**YOUR GOAL**
Only one span of the listing below should come back. It runs from the line with "read_image function running." through the line with "2. Download the", and each of its lines must be reproduced exactly.

**DATA SUPPLIED**

────────────────

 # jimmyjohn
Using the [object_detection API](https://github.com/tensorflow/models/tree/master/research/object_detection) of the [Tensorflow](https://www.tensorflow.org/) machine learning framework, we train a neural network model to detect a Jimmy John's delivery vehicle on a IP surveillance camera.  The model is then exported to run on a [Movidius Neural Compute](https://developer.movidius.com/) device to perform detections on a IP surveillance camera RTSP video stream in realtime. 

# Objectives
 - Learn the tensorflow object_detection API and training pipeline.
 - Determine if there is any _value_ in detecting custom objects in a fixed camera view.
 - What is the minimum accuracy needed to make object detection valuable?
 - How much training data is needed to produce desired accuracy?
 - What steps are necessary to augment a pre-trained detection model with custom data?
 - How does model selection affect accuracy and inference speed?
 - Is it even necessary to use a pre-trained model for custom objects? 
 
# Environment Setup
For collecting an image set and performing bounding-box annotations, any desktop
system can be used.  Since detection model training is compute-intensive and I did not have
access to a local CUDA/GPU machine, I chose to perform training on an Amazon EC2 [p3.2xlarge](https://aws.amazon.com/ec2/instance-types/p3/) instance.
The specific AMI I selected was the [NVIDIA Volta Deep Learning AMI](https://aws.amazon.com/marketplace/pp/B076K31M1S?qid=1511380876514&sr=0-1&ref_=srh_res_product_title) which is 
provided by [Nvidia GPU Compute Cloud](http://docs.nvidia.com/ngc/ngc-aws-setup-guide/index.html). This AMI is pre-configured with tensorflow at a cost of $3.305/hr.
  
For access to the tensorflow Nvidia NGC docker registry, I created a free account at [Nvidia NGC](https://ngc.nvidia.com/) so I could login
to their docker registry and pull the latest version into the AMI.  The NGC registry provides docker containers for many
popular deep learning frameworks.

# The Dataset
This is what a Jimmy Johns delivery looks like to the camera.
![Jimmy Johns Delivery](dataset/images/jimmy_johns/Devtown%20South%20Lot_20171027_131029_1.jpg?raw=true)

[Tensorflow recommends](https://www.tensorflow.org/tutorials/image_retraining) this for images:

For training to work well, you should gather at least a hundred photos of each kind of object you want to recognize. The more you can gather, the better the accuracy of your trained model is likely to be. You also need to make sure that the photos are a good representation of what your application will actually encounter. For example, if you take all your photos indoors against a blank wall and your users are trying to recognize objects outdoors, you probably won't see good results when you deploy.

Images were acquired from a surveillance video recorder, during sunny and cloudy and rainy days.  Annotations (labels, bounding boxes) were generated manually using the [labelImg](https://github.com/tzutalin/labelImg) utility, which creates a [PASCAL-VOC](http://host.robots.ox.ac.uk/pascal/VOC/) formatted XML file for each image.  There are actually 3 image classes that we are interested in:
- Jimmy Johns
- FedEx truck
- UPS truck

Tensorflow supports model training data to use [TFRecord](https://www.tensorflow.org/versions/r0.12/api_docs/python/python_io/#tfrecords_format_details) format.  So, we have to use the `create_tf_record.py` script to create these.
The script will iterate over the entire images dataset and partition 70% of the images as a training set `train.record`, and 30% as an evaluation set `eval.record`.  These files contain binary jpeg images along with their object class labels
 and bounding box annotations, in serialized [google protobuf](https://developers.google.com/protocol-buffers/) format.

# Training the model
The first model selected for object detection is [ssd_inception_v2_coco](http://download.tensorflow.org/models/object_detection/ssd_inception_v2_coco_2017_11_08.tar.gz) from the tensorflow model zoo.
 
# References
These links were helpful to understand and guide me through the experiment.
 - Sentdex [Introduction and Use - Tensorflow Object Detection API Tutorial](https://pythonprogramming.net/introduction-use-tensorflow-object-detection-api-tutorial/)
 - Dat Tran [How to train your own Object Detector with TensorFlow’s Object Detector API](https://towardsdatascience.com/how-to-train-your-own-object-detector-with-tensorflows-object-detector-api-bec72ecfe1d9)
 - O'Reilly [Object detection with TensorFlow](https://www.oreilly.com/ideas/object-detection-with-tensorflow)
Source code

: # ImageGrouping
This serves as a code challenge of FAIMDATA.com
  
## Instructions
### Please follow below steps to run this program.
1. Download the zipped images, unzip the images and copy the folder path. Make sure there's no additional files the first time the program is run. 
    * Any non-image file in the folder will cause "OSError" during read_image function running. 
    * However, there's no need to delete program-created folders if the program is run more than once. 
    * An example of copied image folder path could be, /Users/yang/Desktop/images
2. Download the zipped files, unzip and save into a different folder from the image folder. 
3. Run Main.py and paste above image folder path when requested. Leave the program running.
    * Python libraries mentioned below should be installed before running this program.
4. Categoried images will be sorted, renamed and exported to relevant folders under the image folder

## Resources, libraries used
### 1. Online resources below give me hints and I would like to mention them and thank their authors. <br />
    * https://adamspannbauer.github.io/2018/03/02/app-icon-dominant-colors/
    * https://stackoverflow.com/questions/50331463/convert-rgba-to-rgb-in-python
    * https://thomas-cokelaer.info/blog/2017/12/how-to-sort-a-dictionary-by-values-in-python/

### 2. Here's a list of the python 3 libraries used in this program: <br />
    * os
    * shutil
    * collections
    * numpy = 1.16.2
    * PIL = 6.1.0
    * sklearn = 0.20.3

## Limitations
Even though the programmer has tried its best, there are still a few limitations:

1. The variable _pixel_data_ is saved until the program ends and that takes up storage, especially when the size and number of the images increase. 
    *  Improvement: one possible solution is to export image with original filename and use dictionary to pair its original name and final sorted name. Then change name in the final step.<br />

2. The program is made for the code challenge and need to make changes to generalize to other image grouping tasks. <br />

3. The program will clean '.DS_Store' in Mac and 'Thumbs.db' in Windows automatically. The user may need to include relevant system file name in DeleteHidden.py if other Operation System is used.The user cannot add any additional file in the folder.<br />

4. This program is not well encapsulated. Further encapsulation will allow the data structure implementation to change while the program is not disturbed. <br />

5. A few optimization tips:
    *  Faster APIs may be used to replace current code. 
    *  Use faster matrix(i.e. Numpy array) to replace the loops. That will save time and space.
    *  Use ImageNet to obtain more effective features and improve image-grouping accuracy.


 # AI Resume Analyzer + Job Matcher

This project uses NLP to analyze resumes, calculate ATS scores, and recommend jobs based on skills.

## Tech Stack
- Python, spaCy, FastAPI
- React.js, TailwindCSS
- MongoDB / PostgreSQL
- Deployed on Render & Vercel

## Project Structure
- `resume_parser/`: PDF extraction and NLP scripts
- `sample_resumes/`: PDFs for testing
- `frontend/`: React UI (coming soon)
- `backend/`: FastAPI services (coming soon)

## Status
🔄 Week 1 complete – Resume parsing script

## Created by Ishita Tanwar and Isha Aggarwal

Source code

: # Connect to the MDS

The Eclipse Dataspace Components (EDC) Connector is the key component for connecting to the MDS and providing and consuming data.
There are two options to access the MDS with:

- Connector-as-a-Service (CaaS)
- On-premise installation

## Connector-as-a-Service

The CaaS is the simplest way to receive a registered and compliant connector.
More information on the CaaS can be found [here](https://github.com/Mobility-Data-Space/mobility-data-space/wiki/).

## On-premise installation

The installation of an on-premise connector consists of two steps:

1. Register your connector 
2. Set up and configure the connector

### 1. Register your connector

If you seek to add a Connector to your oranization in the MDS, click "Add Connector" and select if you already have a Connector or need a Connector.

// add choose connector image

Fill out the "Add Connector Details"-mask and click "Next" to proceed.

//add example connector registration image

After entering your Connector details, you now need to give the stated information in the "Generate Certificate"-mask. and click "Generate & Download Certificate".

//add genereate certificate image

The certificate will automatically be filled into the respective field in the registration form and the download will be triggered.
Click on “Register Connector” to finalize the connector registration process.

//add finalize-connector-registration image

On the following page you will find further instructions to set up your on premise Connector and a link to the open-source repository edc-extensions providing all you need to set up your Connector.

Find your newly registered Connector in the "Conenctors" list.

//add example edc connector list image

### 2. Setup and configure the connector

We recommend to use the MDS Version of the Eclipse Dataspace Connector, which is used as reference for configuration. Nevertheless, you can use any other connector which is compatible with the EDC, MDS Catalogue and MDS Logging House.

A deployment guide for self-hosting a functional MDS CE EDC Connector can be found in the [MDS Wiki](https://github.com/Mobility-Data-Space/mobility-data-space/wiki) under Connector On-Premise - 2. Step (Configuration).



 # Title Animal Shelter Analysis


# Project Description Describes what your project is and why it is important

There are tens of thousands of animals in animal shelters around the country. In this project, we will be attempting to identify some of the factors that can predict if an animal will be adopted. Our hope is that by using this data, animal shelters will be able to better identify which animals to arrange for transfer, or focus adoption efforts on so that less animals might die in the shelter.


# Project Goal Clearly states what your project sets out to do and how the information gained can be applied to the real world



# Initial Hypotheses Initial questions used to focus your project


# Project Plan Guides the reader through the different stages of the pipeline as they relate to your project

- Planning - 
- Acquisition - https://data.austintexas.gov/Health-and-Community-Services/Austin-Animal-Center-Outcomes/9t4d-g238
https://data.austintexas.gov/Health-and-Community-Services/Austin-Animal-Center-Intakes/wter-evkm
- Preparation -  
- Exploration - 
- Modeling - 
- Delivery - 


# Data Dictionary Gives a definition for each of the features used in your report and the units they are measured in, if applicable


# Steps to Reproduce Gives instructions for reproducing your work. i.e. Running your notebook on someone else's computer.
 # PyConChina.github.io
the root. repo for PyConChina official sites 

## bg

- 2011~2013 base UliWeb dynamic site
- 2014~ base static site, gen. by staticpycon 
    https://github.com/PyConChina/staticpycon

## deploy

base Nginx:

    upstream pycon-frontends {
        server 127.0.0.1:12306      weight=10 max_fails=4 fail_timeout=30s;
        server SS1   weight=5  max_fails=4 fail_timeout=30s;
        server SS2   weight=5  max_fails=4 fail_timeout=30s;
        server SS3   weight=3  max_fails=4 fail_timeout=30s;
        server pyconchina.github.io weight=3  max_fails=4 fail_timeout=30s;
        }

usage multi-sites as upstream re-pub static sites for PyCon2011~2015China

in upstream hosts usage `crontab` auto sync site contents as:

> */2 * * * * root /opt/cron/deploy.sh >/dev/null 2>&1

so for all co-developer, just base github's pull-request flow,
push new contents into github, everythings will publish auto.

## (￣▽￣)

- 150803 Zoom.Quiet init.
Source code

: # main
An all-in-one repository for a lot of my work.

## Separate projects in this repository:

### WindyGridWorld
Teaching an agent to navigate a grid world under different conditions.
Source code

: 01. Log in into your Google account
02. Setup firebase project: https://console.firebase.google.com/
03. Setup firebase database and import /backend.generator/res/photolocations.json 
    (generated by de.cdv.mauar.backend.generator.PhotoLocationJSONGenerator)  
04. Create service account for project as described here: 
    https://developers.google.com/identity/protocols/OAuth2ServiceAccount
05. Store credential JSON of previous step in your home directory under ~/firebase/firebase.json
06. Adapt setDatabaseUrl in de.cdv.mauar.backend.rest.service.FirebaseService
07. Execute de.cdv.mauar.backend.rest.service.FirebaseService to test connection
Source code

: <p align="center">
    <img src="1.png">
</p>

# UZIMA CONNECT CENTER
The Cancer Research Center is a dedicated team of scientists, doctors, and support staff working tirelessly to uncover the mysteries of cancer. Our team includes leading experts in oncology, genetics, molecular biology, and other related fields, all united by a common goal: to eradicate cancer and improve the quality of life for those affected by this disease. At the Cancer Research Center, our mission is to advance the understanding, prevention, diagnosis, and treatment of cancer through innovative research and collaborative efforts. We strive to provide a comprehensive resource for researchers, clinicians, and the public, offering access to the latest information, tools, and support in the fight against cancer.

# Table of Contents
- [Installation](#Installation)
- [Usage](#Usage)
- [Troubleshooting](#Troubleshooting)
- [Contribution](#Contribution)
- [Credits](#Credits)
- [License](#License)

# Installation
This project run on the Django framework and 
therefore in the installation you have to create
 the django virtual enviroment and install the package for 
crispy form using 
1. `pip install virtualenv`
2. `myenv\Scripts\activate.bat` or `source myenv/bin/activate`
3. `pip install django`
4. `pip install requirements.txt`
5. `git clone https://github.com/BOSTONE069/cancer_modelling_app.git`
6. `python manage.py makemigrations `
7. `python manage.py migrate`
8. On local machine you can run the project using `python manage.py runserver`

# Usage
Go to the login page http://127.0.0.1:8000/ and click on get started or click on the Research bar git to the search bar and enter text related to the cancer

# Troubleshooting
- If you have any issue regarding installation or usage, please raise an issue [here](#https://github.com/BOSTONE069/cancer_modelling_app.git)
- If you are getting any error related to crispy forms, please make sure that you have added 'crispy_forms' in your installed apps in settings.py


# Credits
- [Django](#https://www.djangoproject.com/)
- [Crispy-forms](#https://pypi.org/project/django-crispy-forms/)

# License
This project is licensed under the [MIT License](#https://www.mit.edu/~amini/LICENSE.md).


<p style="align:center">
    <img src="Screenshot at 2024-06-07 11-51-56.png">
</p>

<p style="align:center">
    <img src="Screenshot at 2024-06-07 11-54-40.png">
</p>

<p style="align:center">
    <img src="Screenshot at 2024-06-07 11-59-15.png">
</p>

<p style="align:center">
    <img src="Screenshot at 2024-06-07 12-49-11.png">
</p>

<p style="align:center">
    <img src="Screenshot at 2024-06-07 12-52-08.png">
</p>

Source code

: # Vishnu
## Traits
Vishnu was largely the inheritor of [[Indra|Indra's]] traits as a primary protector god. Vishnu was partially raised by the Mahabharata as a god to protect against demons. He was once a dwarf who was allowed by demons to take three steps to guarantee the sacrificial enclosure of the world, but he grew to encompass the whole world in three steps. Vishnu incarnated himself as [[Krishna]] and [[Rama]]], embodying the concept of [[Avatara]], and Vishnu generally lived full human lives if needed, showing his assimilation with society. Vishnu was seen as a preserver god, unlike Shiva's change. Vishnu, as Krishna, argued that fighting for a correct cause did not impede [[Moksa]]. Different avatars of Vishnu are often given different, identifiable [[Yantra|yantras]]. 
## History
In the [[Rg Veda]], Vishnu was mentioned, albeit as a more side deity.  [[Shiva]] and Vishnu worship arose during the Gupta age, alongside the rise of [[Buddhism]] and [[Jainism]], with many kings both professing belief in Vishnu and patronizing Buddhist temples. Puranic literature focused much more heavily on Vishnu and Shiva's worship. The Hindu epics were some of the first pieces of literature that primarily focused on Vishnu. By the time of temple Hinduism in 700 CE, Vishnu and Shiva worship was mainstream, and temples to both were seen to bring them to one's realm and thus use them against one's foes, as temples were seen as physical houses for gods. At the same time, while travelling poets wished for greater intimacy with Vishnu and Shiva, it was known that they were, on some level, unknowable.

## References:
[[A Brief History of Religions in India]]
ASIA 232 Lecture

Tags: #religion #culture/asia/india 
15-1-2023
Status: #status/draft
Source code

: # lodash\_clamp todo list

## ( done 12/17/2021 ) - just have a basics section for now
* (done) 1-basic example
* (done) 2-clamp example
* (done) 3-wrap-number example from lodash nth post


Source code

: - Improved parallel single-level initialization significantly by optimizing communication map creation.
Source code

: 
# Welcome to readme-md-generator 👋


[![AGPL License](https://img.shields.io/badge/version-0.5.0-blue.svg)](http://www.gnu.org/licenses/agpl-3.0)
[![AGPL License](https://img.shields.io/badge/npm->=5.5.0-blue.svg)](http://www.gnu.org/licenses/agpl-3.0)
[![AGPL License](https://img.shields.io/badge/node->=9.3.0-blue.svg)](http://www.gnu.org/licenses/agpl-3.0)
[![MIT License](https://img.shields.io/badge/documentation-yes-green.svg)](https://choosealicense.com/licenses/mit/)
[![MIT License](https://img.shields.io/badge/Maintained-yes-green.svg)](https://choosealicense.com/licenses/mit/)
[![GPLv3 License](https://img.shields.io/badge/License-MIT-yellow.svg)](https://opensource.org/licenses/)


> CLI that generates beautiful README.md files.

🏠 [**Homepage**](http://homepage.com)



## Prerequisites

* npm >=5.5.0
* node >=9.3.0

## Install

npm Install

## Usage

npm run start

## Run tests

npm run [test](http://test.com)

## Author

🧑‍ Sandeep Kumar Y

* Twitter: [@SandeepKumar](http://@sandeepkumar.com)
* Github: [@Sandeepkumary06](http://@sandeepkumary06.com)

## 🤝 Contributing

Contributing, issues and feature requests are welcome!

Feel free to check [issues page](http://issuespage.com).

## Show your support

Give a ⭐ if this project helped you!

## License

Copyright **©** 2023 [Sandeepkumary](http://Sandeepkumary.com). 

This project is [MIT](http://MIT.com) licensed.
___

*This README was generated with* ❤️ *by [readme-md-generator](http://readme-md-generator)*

────────────────

**RESPONSE FOR THIS EXERCISE**
    * Any non-image file in the folder will cause "OSError" during read_image function running. 
    * However, there's no need to delete program-created folders if the program is run more than once. 
    * An example of copied image folder path could be, /Users/yang/Desktop/images
2. Download the zipped files, unzip and save into a different folder from the image folder. 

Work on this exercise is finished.